» Task details
The entries below contain a stretch that opens with the line containing "游戏对象始终附加一个变换组件（表示位置和方向），并且无法删除此组件。" and closes with the line containing "以我们制作的Playgrou"; set down that stretch exactly, both ends included, and nothing else.

[Records from a collection]
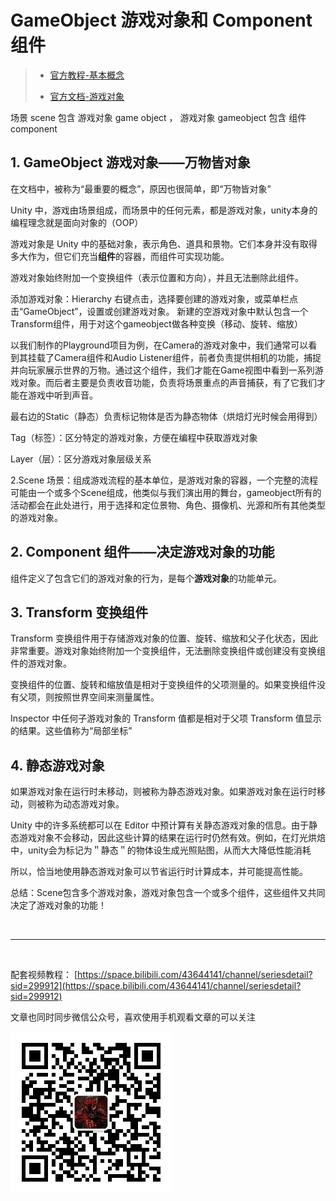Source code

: # GameObject 游戏对象和 Component 组件

> - [官方教程-基本概念](https://learn.unity.com/tutorial/essential-unity-concepts?language=en&courseId=5d532306edbc2a1334dd9aa8)
>
> * [官方文档-游戏对象](https://docs.unity.cn/cn/2021.1/Manual/GameObjects.html)

场景 scene 包含 游戏对象 game object ， 游戏对象 gameobject 包含 组件 component

## 1. GameObject 游戏对象——万物皆对象

在文档中，被称为“最重要的概念”，原因也很简单，即“万物皆对象”

Unity 中，游戏由场景组成，而场景中的任何元素，都是游戏对象，unity本身的编程理念就是面向对象的（OOP）

游戏对象是 Unity 中的基础对象，表示角色、道具和景物。它们本身并没有取得多大作为，但它们充当**组件**的容器，而组件可实现功能。

游戏对象始终附加一个变换组件（表示位置和方向），并且无法删除此组件。
  
添加游戏对象：Hierarchy 右键点击，选择要创建的游戏对象，或菜单栏点击“GameObject”，设置或创建游戏对象。
新建的空游戏对象中默认包含一个Transform组件，用于对这个gameobject做各种变换（移动、旋转、缩放）

以我们制作的Playground项目为例，在Camera的游戏对象中，我们通常可以看到其挂载了Camera组件和Audio Listener组件，前者负责提供相机的功能，捕捉并向玩家展示世界的万物。通过这个组件，我们才能在Game视图中看到一系列游戏对象。而后者主要是负责收音功能，负责将场景重点的声音捕获，有了它我们才能在游戏中听到声音。

最右边的Static（静态）负责标记物体是否为静态物体（烘焙灯光时候会用得到）

Tag（标签）：区分特定的游戏对象，方便在编程中获取游戏对象

Layer（层）：区分游戏对象层级关系

2.Scene 场景：组成游戏流程的基本单位，是游戏对象的容器，一个完整的流程可能由一个或多个Scene组成，他类似与我们演出用的舞台，gameobject所有的活动都会在此处进行，用于选择和定位景物、角色、摄像机、光源和所有其他类型的游戏对象。
## 2. Component 组件——决定游戏对象的功能

组件定义了包含它们的游戏对象的行为，是每个**游戏对象**的功能单元。

## 3. Transform 变换组件

Transform 变换组件用于存储游戏对象的位置、旋转、缩放和父子化状态，因此非常重要。游戏对象始终附加一个变换组件，无法删除变换组件或创建没有变换组件的游戏对象。

变换组件的位置、旋转和缩放值是相对于变换组件的父项测量的。如果变换组件没有父项，则按照世界空间来测量属性。

Inspector 中任何子游戏对象的 Transform 值都是相对于父项 Transform 值显示的结果。这些值称为“局部坐标”

## 4. 静态游戏对象

如果游戏对象在运行时未移动，则被称为静态游戏对象。如果游戏对象在运行时移动，则被称为动态游戏对象。

Unity 中的许多系统都可以在 Editor 中预计算有关静态游戏对象的信息。由于静态游戏对象不会移动，因此这些计算的结果在运行时仍然有效。例如，在灯光烘焙中，unity会为标记为＂静态＂的物体设生成光照贴图，从而大大降低性能消耗

  

所以，恰当地使用静态游戏对象可以节省运行时计算成本，并可能提高性能。



总结：Scene包含多个游戏对象，游戏对象包含一个或多个组件，这些组件又共同决定了游戏对象的功能！

<br>
<hr>
<br>

配套视频教程：
[https://space.bilibili.com/43644141/channel/seriesdetail?sid=299912](https://space.bilibili.com/43644141/channel/seriesdetail?sid=299912)

文章也同时同步微信公众号，喜欢使用手机观看文章的可以关注

![](../imgs/微信公众号二维码.jpg)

» The answer
游戏对象始终附加一个变换组件（表示位置和方向），并且无法删除此组件。
  
添加游戏对象：Hierarchy 右键点击，选择要创建的游戏对象，或菜单栏点击“GameObject”，设置或创建游戏对象。
新建的空游戏对象中默认包含一个Transform组件，用于对这个gameobject做各种变换（移动、旋转、缩放）

以我们制作的Playground项目为例，在Camera的游戏对象中，我们通常可以看到其挂载了Camera组件和Audio Listener组件，前者负责提供相机的功能，捕捉并向玩家展示世界的万物。通过这个组件，我们才能在Game视图中看到一系列游戏对象。而后者主要是负责收音功能，负责将场景重点的声音捕获，有了它我们才能在游戏中听到声音。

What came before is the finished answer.